Maybe you've heard the Zen saying, "Leap, and the net will appear." I wasn't raised a risk-taker, but as I grew up, I had a nagging feeling that if I didn't scamper out of my comfort zone, I'd end up an old lady with many regrets. Now I take calculated risks and leap on a daily basis as a writer, entrepreneur and mom. Usually I'm caught, and if not, a hard fall doesn't stop me for long.
Out of love, my parents made me play it safe: I wore a lot of sunscreen; I was told to stay on the sidewalks when I rode my bike; and Mom pulled over on the Beltway when I unbuckled my seatbelt. In fact, my mom owned a cool repossessed AMC Javelin, black with red interior. She sold it because the back seats didn't have seat belts. In college, my parents sacrificed so I could live in the "rich kids" apartment complex, which was considered safer than most off-campus housing because of its tall gates and steep rent.
The funny thing was that as young people, both of my parents took calculated risks. My mother, before she had kids, worked all over Europe, Canada and the U.S. She learned languages on the fly and easily found friends. My dad left the Navy for a much better civil servant job. He enjoyed his career, at least for the first 15 years before he'd come home exhausted every night, waiting for Mom to serve him his beer and Ritz crackers. From observation, I thought that when you have kids, you must give up your risk-taking card or else!
I knew I was supposed to do well in school and find a safe, salaried corporate job (no commission sales!) that had excellent benefits and live in a townhouse (the middle unit so as not to have the outrageous heating and cooling bills of an end unit).
But before moving in with my parents in Charleston, S.C., I experienced the summer that changed my life.
Mary Chapin Carpenter's, "I Take My Chances," became my theme song. I allowed myself to fall in love, even though I knew it wasn't going to end well. I feared that I was boring and that's why he dumped me. What did I have to lose by taking some chances? I'd played it safe, and that strategy hadn't led anywhere.
So began my quest to run marathons, sail the ocean, scuba dive, deep-sea fish, and serve eggs and toast at a beachfront cafe.
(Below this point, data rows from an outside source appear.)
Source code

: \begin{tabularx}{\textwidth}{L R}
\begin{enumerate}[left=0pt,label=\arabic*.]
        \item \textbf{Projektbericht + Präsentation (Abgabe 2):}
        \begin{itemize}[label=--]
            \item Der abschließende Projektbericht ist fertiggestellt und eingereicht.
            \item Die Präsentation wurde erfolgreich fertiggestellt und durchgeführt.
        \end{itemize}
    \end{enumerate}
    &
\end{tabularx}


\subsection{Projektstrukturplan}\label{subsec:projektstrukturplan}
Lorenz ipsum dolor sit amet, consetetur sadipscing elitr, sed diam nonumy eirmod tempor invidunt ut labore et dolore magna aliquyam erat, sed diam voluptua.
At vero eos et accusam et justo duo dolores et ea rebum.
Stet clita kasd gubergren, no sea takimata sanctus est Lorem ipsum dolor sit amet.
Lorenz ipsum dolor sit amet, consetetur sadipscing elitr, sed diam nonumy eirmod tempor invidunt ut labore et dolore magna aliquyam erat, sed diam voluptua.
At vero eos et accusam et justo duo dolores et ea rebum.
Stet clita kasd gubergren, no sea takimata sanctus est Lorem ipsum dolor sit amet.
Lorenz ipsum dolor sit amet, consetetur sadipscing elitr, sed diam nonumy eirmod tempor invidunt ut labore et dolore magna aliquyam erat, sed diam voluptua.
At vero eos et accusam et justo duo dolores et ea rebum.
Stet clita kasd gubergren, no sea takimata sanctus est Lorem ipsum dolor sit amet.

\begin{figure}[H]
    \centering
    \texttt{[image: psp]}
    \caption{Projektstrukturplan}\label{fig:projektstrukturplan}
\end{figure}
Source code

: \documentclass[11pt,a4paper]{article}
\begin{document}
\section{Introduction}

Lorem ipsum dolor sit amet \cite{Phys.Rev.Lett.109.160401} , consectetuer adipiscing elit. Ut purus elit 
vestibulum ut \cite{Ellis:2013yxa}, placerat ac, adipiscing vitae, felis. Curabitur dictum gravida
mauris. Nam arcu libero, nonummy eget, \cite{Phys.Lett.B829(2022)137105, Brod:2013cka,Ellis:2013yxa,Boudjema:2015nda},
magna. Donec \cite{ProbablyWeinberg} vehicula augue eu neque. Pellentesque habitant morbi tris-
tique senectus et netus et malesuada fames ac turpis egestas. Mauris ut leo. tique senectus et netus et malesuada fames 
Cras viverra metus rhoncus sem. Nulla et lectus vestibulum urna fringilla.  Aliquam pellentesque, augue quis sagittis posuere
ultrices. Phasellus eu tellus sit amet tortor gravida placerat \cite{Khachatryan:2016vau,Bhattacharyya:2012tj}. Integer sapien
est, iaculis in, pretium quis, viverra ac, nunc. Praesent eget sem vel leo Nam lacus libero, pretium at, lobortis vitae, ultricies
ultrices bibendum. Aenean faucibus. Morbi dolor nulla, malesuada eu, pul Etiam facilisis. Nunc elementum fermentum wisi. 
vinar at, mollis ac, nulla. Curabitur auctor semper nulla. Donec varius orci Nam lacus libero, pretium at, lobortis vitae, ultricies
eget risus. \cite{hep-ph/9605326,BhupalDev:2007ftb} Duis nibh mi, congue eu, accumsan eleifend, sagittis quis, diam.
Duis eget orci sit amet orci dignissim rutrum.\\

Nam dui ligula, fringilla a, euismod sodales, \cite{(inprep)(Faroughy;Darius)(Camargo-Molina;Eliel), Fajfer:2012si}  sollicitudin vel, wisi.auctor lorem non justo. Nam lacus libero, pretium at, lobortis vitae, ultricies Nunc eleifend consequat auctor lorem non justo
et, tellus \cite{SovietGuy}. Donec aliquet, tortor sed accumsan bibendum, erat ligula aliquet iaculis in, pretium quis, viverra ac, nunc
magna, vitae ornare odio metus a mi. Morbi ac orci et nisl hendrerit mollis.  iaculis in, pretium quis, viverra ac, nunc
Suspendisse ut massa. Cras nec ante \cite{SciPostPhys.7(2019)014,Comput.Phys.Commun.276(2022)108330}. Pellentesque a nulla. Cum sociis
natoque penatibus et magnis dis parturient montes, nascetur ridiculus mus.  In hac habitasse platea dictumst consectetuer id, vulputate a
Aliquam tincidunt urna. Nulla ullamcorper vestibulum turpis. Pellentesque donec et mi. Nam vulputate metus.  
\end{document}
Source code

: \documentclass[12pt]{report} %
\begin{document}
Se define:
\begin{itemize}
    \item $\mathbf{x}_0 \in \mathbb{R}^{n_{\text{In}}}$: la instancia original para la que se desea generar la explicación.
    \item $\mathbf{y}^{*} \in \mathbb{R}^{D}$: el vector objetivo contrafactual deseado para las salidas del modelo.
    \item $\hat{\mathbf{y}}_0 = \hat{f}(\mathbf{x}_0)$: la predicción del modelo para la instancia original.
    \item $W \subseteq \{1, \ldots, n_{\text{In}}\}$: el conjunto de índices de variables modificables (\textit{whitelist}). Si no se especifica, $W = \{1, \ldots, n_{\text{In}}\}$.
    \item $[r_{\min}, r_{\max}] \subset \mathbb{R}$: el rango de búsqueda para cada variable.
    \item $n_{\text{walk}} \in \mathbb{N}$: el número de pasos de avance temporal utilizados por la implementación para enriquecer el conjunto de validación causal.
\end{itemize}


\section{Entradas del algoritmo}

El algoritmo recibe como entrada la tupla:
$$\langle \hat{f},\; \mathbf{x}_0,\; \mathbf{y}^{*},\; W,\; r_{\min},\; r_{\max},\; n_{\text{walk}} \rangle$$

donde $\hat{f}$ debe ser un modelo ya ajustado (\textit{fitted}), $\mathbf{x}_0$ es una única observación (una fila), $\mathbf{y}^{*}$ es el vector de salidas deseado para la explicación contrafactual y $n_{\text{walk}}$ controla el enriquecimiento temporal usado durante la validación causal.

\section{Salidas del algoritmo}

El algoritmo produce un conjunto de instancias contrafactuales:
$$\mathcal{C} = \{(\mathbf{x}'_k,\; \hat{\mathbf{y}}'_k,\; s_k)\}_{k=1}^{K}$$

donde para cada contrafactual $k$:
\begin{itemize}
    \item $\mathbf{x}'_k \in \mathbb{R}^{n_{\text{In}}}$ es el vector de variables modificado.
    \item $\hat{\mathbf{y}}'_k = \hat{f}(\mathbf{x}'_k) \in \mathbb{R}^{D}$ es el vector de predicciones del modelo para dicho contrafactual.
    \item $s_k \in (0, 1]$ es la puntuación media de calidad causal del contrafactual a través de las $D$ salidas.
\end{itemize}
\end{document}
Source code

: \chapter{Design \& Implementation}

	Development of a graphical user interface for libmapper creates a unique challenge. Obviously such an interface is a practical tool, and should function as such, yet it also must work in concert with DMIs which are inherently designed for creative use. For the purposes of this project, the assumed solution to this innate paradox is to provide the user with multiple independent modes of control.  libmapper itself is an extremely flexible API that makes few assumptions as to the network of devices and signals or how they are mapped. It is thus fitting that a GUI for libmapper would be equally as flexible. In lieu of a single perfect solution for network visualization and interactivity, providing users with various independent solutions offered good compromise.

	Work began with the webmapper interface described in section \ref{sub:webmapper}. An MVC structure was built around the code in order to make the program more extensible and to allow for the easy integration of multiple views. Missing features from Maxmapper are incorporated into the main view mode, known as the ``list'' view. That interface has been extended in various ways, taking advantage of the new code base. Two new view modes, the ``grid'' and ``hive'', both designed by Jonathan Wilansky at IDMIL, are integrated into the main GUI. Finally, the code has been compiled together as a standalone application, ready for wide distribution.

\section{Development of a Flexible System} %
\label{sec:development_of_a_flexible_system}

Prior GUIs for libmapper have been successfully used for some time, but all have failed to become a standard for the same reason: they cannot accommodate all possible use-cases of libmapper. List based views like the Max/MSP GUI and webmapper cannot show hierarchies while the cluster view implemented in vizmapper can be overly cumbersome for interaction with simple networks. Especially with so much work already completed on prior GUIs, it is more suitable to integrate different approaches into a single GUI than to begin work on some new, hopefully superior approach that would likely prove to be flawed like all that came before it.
After getting my own place in Myrtle Beach, I went to a karaoke bar by myself, watched "Titanic" and "The Blair Witch Project" alone and slept in my Mustang when the circumstances called for it. I didn't go too crazy with the guys and alcohol.
In Raleigh, I learned to apply makeup to strangers' faces. I started my own business, cold-called myself into writing and teaching gigs, self-published a poetry book, and am having my poetry published by a traditional press at the end of this year.
I took more risks after I had kids. For starters, I had kids, a path my mother never envisioned I'd tread. Yet my risk-taking broadened with children and marriage; now I think of both as living your life, not taking a risk.
That Zen saying encourages you to have faith in your abilities and talents. To trust in others, to trust in yourself. To grow, to stretch.
Risk drives evolution, and I like evolving.